Give back an exact copy of the listing that follows, without the pictures.
□ □ □
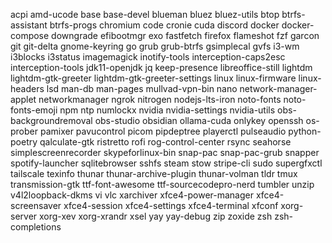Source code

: acpi
amd-ucode
base
base-devel
blueman
bluez
bluez-utils
btop
btrfs-assistant
btrfs-progs
chromium
code
cronie
cuda
discord
docker
docker-compose
downgrade
efibootmgr
exo
fastfetch
firefox
flameshot
fzf
garcon
git
git-delta
gnome-keyring
go
grub
grub-btrfs
gsimplecal
gvfs
i3-wm
i3blocks
i3status
imagemagick
inotify-tools
interception-caps2esc
interception-tools
jdk11-openjdk
jq
keep-presence
libreoffice-still
lightdm
lightdm-gtk-greeter
lightdm-gtk-greeter-settings
linux
linux-firmware
linux-headers
lsd
man-db
man-pages
mullvad-vpn-bin
nano
network-manager-applet
networkmanager
ngrok
nitrogen
nodejs-lts-iron
noto-fonts
noto-fonts-emoji
npm
ntp
numlockx
nvidia
nvidia-settings
nvidia-utils
obs-backgroundremoval
obs-studio
obsidian
ollama-cuda
onlykey
openssh
os-prober
pamixer
pavucontrol
picom
pipdeptree
playerctl
pulseaudio
python-poetry
qalculate-gtk
ristretto
rofi
rog-control-center
rsync
seahorse
simplescreenrecorder
skypeforlinux-bin
snap-pac
snap-pac-grub
snapper
spotify-launcher
sqlitebrowser
sshfs
steam
stow
stripe-cli
sudo
supergfxctl
tailscale
texinfo
thunar
thunar-archive-plugin
thunar-volman
tldr
tmux
transmission-gtk
ttf-font-awesome
ttf-sourcecodepro-nerd
tumbler
unzip
v4l2loopback-dkms
vi
vlc
xarchiver
xfce4-power-manager
xfce4-screensaver
xfce4-session
xfce4-settings
xfce4-terminal
xfconf
xorg-server
xorg-xev
xorg-xrandr
xsel
yay
yay-debug
zip
zoxide
zsh
zsh-completions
□ □ □
**Reply to the exercise:**
Source code

: acpi
amd-ucode
base
base-devel
blueman
bluez
bluez-utils
btop
btrfs-assistant
btrfs-progs
chromium
code
cronie
cuda
discord
docker
docker-compose
downgrade
efibootmgr
exo
fastfetch
firefox
flameshot
fzf
garcon
git
git-delta
gnome-keyring
go
grub
grub-btrfs
gsimplecal
gvfs
i3-wm
i3blocks
i3status
imagemagick
inotify-tools
interception-caps2esc
interception-tools
jdk11-openjdk
jq
keep-presence
libreoffice-still
lightdm
lightdm-gtk-greeter
lightdm-gtk-greeter-settings
linux
linux-firmware
linux-headers
lsd
man-db
man-pages
mullvad-vpn-bin
nano
network-manager-applet
networkmanager
ngrok
nitrogen
nodejs-lts-iron
noto-fonts
noto-fonts-emoji
npm
ntp
numlockx
nvidia
nvidia-settings
nvidia-utils
obs-backgroundremoval
obs-studio
obsidian
ollama-cuda
onlykey
openssh
os-prober
pamixer
pavucontrol
picom
pipdeptree
playerctl
pulseaudio
python-poetry
qalculate-gtk
ristretto
rofi
rog-control-center
rsync
seahorse
simplescreenrecorder
skypeforlinux-bin
snap-pac
snap-pac-grub
snapper
spotify-launcher
sqlitebrowser
sshfs
steam
stow
stripe-cli
sudo
supergfxctl
tailscale
texinfo
thunar
thunar-archive-plugin
thunar-volman
tldr
tmux
transmission-gtk
ttf-font-awesome
ttf-sourcecodepro-nerd
tumbler
unzip
v4l2loopback-dkms
vi
vlc
xarchiver
xfce4-power-manager
xfce4-screensaver
xfce4-session
xfce4-settings
xfce4-terminal
xfconf
xorg-server
xorg-xev
xorg-xrandr
xsel
yay
yay-debug
zip
zoxide
zsh
zsh-completions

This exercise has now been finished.